WORLD CUP MOMENTS - NO.49: Packer innovations leave indelible mark

HUW TURBERVILL: ‘Packer’s Circus’ may have shown the global game the light when it came to limited-overs cricket, but the official World Cup did not reflect its innovations until 13 years later


Media mogul Kerry Packer formed the breakaway World Series Cricket in 1977 after his consternation at being denied the television rights to show live cricket on his Channel Nine (the Australian Cricket Board staying loyal to the Australian Broadcasting Corporation despite being offered eye-watering sums).

At the start WSC was not a financial success, but it still started putting the squeeze on Australia’s official international product, and eventually, it really took off, forcing the ACB back to the negotiating table. 

Peace was then made in the winter of 1979/80, and the English were invited back for a second successive winter. After beating the Packer-depleted official Aussie side the year before, this time they were hammered by the full-strength outfit.
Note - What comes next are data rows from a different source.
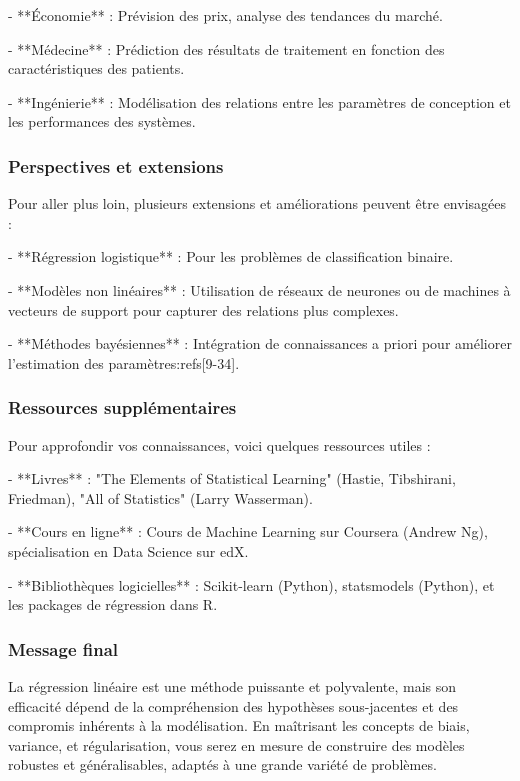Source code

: \documentclass[10pt,a4paper]{article}
\begin{document}
- **Économie** : Prévision des prix, analyse des tendances du marché.

- **Médecine** : Prédiction des résultats de traitement en fonction des caractéristiques des patients.

- **Ingénierie** : Modélisation des relations entre les paramètres de conception et les performances des systèmes.

\subsubsection*{Perspectives et extensions}

Pour aller plus loin, plusieurs extensions et améliorations peuvent être envisagées :

- **Régression logistique** : Pour les problèmes de classification binaire.

- **Modèles non linéaires** : Utilisation de réseaux de neurones ou de machines à vecteurs de support pour capturer des relations plus complexes.

- **Méthodes bayésiennes** : Intégration de connaissances a priori pour améliorer l'estimation des paramètres:refs[9-34].

\subsubsection*{Ressources supplémentaires}

Pour approfondir vos connaissances, voici quelques ressources utiles :

- **Livres** : "The Elements of Statistical Learning" (Hastie, Tibshirani, Friedman), "All of Statistics" (Larry Wasserman).

- **Cours en ligne** : Cours de Machine Learning sur Coursera (Andrew Ng), spécialisation en Data Science sur edX.

- **Bibliothèques logicielles** : Scikit-learn (Python), statsmodels (Python), et les packages de régression dans R.

\subsubsection*{Message final}

La régression linéaire est une méthode puissante et polyvalente, mais son efficacité dépend de la compréhension des hypothèses sous-jacentes et des compromis inhérents à la modélisation. En maîtrisant les concepts de biais, variance, et régularisation, vous serez en mesure de construire des modèles robustes et généralisables, adaptés à une grande variété de problèmes.
\end{document}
They initially refused to play ball with coloured clothing (no coloured stripes down their whites for them!), although they relented with the black pads.

All the Packer razzmatazz became the norm when it came to one-dayers in Australia from then on…

The official ICC-organised World Cup continued to be a very traditional affair for years though. Yes the tournament held in England – for the third successive time – in 1983 was expanded, with each team playing the other in the four-team first-round groups twice. But the sides still played in white clothing, with red balls. Ditto the 1987 World Cup, in India and Pakistan. It was bizarre – but then change has often been slow in cricket.


Coloured kits were among the key innovations which remain today

Before Packer’s intervention, England players like Tony Greig, according to Will Buckland in the informative book Pommies: England Cricket Through An Aussie Lens, received £210 per Test; Aussies like Ian Chappell were getting $200.

The leading players had other jobs – Dennis Lillee ran an office-cleaning business. When Packer’s Supertests and ODIs arrived, earnings spiralled to £25,000–30,000 a year, an astronomical leap.

Then in the 1980s – a definite legacy of Packer – there was also a huge expansion in one-day internationals, with teams going from 30 games a year to 60. This included Australia’s glitzy annual World Series Cup, a triangular affair that continued to use coloured kit (the England national team did not embrace those concepts until the summer of 2000, although they had appeared in county cricket’s Sunday League in 1991).


Perhaps frustrated that they had to wait so long to host the World Cup, the Australians staged their own alternative in February and March 1985. It was a bit like the unofficial James Bond film Never Say Never Again, starring Sean Connery, coming out in the cinema the same time – 1983 – as the canonical Octopussy with Roger Moore – although this competition did have official ODI status.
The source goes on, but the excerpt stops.